Kavanaugh pointed out that American media has been engaged in “wartime propaganda,” making its posturing against what they call “disinformation” by Russian media hypocritical at best.
“They’ve acknowledged it: they are the vehicles for the American government telling lies about the war in order to prop up support for Kiev’s side and in order to generate support for America to go into a war,” he said. “This is very dangerous.”
“What they’re doing is putting pressure on [RM Broadcasting owner Arnold Farolito] and they’re trying to put pressure on any Americans involved in this [Sputnik News operations] to stop it.”

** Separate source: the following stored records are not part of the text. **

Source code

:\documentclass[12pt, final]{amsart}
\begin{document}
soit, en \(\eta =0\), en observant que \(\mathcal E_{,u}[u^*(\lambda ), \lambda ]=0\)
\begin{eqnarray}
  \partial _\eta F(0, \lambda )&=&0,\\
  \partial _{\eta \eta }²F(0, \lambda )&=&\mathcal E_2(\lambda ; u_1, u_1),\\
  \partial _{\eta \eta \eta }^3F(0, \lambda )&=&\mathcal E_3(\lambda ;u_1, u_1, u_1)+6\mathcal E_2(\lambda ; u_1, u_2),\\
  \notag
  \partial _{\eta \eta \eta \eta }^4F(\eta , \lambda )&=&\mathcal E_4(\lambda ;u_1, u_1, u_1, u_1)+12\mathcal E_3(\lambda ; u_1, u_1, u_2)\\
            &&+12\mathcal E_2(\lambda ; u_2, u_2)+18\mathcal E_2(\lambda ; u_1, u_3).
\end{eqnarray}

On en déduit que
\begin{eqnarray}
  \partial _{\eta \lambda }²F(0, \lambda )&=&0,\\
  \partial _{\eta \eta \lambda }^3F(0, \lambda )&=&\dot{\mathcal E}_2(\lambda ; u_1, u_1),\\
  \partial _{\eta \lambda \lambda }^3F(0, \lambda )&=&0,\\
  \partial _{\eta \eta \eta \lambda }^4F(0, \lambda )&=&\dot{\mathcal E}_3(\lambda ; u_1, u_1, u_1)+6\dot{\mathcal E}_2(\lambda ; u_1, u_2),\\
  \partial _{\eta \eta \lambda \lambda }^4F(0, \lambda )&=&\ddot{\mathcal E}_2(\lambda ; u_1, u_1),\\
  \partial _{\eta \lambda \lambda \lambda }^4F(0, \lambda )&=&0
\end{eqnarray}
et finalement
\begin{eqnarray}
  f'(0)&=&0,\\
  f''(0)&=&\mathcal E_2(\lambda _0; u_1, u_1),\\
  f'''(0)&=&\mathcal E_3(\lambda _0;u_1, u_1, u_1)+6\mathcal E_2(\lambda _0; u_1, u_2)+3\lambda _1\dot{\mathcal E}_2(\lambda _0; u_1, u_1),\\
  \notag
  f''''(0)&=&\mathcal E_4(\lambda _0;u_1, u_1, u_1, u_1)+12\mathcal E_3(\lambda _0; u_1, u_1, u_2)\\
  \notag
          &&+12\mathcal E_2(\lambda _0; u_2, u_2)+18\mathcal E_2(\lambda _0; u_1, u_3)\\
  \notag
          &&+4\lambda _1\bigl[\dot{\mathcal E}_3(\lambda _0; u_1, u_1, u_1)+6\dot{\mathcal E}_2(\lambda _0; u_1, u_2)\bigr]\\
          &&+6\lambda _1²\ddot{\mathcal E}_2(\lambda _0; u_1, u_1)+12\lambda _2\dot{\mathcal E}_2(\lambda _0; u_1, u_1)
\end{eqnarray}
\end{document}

Indeed, the National Association of Broadcasters, a trade association and lobby group that’s no stranger to censorship of the airwaves, demanded last month that US broadcasters pull the plug on any operations with “Russian-sponsored programming.” NAB CEO Curtis LeGeyt said in a statement that "while the First Amendment protects freedom of speech, however, it does not prevent private actors from exercising sound, moral judgment.”
Contrary to the fear that CNN tried to put behind the notion that Sputnik is “seeding doubt and distrust” about the American narrative, Kavanaugh said that was actually a good thing.

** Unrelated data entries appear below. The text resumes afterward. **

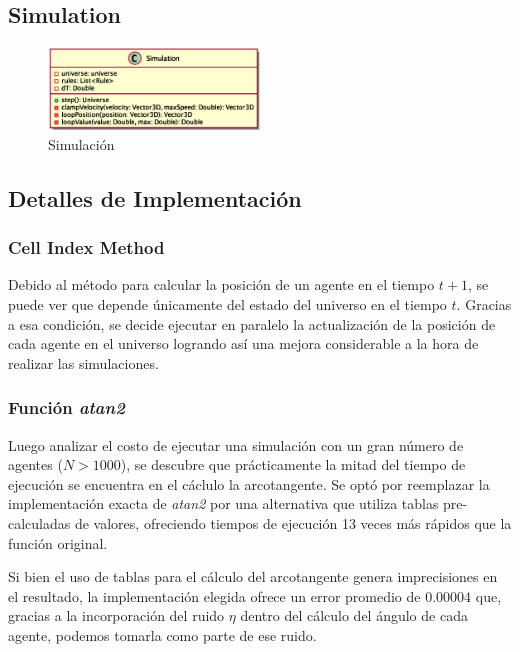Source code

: \documentclass[a4paper]{article}
\begin{document}
        \subsection{Simulation}

            \begin{figure}[H]
                \centering
                \includegraphics[width=0.5\textwidth]{../imgs/simulation}
                \caption{Simulación}
                \label{fig:simulation_implementation}
            \end{figure}

        \subsection{Detalles de Implementación}

            \subsubsection{Cell Index Method}

                Debido al método para calcular la posición de un agente en el tiempo $t + 1$, se puede ver que depende únicamente del estado del universo en el tiempo $t$. Gracias a esa condición, se decide ejecutar en paralelo la actualización de la posición de cada agente en el universo logrando así una mejora considerable a la hora de realizar las simulaciones.

            \subsubsection{Función \textit{atan2}}

                Luego analizar el costo de ejecutar una simulación con un gran número de agentes ($N > 1000$), se descubre que prácticamente la mitad del tiempo de ejecución se encuentra en el cáclulo la arcotangente. Se optó por reemplazar la implementación exacta de \textit{atan2} por una alternativa \cite{FastAcos} que utiliza tablas pre-calculadas de valores, ofreciendo tiempos de ejecución 13 veces más rápidos que la función original.

                Si bien el uso de tablas para el cálculo del arcotangente genera imprecisiones en el resultado, la implementación elegida ofrece un error promedio de $0.00004$ que, gracias a la incorporación del ruido $\eta$ dentro del cálculo del ángulo de cada agente, podemos tomarla como parte de ese ruido.
\end{document}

“‘We can’t have radio, media instilling doubt about the government’. That’s just the opposite of what the media should be saying. They should be saying: ‘our job is to tell you what the government won’t and to show you why you should doubt the government,” he said.

‘Noble Lie’ of Pro-War Propaganda

Leon recalled an NBC story from April 5 about how US media has consciously repeated US intelligence that “wasn’t rock solid, officials said, to keep Russian President Vladimir Putin off balance.”
“How dare you doubt the narrative of the government that admitted that it’s lying to you,” Leon said ironically, characterizing it as a type of “noble lie,” a political ploy of social control dating back to Plato’s Republic, which Leon summarized as “‘we’re lying to you because we have to.”
The Howard University professor rejected the notion that Sputnik’s reporting is simply “questioning” the dominant narrative: “we are providing evidence and analysis by those who know, that challenge the narrative.”
“Every American knows they’ve been lied into war multiple times over the past two decades. I mean, let’s go back to ‘Remember the Maine,” Kavanaugh said, recalling the role yellow journalism played in whipping up popular support for the Spanish-American War after the battleship USS Maine mysteriously sunk in Havana harbor in 1898.
The author said that in that situation, “the press is part of the government apparatus that is pushing you, manufacturing consent for war. And this is what’s happening now. And for the media, for journalists to get up and say ‘there’s a real problem with any journalism, any media that sows doubt about that, that makes you think twice about that, about going to war, resist wartime propaganda that we’re giving you,’ I mean, that’s just outrageous that a journalist could think that would be something that they should say or could say and have any credibility. But that’s the stage we’re at now and it’s very frightening, and it’s going to get worse, I think.”
Another prescient example they cited was White House spokesperson Jen Psaki reportedly planning on leaving the Biden administration for a job at MSNBC, one of the agencies whose reporters are supposed to grill the press secretary daily and hold the government accountable.
“From what’s reported, she was negotiating between CNN and MSNBC while she was working for the White House. So the thought is, she was being deferential to both MSNBC and CNN, trying to negotiate the best position for herself,” Leon noted.
“I’m not negotiating for a job with CNN or MSNBC, neither are you guys, and that’s the point. There is this kind of incestuous relationship between the media and the politicians,” Kavanaugh added.